→ To do: Search the entries below for "from". Report each line where it occurs.
________________________
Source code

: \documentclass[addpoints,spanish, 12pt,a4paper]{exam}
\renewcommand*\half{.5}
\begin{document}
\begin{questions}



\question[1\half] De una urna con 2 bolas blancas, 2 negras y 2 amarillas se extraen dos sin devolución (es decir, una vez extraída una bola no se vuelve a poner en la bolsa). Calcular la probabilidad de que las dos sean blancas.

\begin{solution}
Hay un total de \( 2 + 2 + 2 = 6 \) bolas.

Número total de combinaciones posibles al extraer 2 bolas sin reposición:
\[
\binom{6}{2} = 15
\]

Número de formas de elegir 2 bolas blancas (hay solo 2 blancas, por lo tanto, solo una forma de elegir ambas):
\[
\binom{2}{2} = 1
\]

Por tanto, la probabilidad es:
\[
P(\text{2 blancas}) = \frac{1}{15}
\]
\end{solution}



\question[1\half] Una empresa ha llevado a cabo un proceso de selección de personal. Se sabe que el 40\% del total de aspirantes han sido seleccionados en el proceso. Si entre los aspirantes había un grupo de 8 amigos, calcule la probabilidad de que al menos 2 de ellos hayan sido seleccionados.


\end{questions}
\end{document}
________________________
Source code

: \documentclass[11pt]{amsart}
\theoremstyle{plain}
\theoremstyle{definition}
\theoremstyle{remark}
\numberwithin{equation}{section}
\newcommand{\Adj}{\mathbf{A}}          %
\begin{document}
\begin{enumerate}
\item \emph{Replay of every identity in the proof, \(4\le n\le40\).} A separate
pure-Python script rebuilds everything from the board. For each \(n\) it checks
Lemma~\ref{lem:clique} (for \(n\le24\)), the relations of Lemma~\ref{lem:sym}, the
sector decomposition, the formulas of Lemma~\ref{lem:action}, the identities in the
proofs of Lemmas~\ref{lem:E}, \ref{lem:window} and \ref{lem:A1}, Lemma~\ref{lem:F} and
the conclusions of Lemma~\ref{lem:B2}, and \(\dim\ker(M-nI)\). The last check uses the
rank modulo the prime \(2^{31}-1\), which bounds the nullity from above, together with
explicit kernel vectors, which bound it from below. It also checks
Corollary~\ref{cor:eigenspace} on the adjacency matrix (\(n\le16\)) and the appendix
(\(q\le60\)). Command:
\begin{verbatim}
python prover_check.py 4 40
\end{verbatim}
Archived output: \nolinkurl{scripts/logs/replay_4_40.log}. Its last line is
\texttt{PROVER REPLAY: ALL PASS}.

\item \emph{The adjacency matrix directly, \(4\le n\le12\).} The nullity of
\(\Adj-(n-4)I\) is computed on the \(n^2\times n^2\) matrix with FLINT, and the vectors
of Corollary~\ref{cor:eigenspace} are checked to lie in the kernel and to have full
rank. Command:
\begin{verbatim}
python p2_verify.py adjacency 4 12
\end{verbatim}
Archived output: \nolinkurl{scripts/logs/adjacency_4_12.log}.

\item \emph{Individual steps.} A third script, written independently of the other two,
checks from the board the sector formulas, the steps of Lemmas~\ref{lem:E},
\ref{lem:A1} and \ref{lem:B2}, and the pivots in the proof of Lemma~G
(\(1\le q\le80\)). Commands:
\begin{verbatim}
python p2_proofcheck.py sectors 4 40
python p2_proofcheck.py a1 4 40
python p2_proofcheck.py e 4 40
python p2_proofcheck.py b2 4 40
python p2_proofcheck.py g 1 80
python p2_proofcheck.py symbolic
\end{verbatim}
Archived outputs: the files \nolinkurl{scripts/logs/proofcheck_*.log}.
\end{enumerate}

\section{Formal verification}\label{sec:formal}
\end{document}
________________________
→ Worked solution:
pure-Python script rebuilds everything from the board. For each \(n\) it checks
rank modulo the prime \(2^{31}-1\), which bounds the nullity from above, together with
explicit kernel vectors, which bound it from below. It also checks
checks from the board the sector formulas, the steps of Lemmas~\ref{lem:E},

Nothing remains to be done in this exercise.